### EXERCISE DIRECTIONS
Tally the lines of the entries below that hold the word "include", and please give only the total.

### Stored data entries
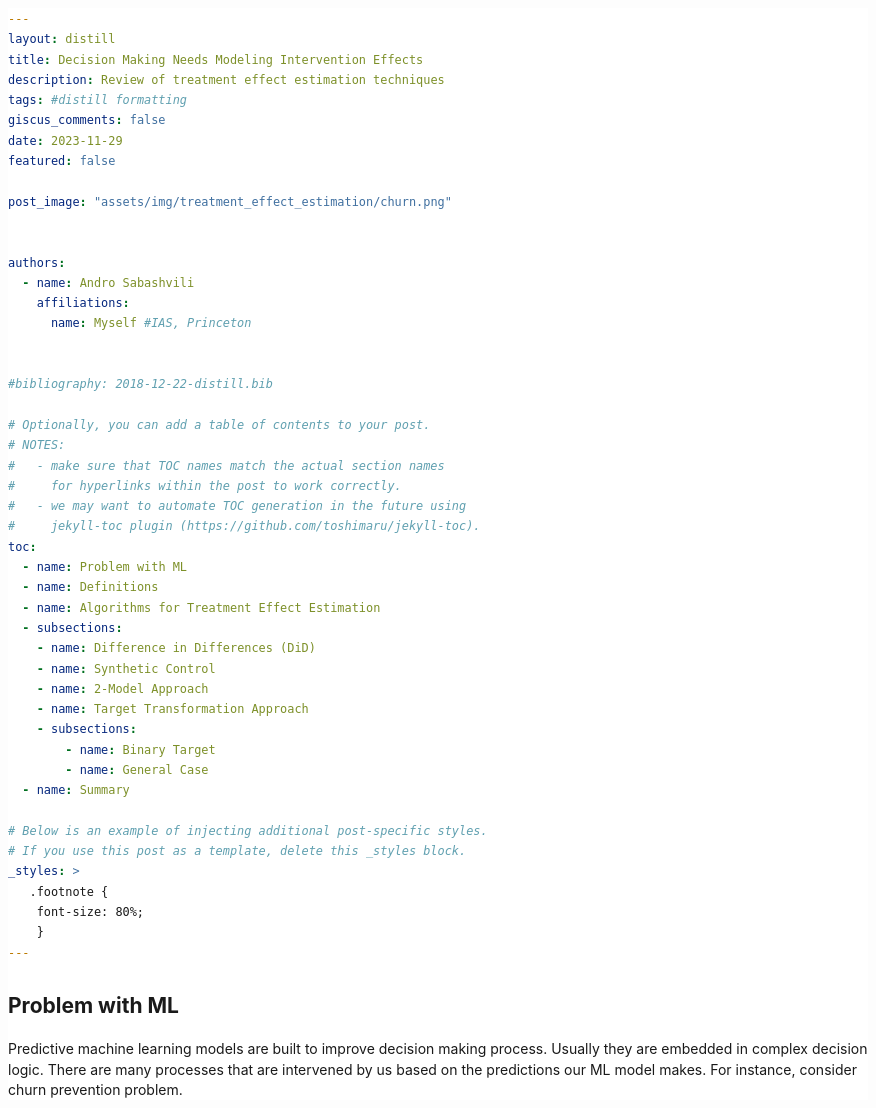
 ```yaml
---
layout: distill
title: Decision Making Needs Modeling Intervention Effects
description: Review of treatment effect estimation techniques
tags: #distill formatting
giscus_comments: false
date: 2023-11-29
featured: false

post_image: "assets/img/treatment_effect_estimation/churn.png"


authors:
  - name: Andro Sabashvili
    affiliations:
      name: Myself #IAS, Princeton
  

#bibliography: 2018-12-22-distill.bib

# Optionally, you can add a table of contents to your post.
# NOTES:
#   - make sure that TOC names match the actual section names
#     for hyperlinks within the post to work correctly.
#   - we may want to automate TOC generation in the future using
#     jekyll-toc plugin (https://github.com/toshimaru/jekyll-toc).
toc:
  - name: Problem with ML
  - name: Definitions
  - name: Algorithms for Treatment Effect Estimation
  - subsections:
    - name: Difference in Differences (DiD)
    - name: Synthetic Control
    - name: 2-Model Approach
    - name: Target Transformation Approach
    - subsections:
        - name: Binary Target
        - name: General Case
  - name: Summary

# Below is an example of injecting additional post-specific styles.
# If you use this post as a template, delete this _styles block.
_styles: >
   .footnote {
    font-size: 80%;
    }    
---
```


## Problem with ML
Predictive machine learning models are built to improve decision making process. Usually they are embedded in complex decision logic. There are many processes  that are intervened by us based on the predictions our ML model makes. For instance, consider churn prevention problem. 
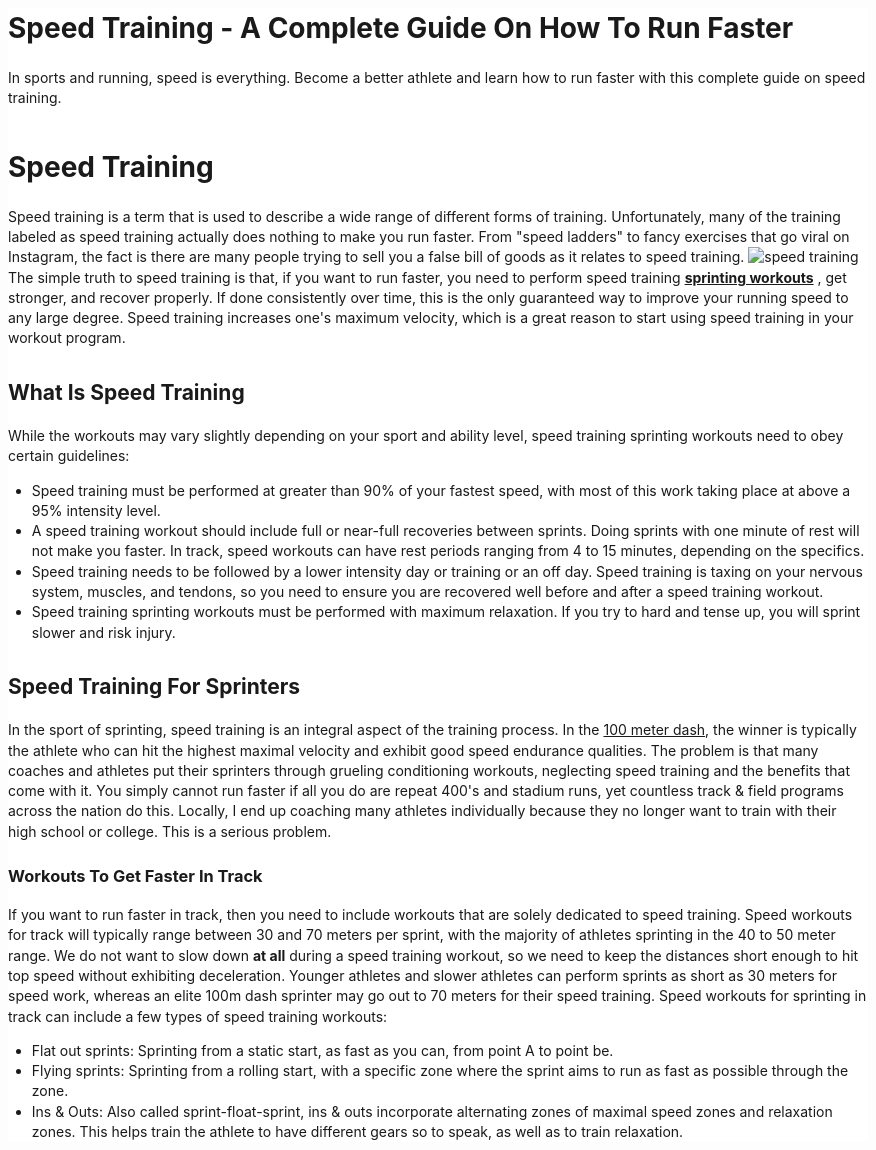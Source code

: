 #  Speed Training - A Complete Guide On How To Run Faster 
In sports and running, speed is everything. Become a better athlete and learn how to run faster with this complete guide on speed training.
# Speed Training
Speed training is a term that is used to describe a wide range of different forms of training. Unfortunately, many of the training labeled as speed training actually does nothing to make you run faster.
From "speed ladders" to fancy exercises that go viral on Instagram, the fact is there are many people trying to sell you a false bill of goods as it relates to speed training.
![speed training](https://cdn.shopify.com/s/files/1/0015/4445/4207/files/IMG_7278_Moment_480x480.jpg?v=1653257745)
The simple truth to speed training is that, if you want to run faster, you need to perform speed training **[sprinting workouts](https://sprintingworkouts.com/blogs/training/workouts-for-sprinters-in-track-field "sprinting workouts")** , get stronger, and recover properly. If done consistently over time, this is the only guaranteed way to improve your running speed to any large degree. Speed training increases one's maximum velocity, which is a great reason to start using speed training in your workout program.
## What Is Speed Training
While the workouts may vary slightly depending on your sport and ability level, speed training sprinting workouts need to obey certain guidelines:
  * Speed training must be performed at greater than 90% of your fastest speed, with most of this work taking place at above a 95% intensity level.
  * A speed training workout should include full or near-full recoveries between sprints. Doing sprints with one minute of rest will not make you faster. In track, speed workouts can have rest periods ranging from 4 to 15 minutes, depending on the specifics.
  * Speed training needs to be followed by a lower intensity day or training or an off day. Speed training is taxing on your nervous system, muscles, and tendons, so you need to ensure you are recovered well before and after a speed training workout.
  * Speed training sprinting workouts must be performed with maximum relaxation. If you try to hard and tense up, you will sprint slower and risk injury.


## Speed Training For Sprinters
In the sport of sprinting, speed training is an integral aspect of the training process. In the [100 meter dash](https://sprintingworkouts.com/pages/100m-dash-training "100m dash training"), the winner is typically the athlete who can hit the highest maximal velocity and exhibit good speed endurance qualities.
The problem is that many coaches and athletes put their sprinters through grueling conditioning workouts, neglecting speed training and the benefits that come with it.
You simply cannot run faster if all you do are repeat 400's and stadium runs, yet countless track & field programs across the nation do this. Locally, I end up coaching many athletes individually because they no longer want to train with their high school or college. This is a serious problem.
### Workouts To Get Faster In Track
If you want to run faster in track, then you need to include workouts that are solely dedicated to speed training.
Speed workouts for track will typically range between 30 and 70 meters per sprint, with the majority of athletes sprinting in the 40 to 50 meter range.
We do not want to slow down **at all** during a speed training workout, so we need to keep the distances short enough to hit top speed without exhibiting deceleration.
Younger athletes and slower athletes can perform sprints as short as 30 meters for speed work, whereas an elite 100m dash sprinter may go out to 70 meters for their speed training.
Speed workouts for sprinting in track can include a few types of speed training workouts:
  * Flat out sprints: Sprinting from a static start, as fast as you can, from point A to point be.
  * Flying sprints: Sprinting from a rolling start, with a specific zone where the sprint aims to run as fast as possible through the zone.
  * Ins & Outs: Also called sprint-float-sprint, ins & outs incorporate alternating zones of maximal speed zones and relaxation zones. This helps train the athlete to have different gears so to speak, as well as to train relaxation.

### RESPONSE AREA
3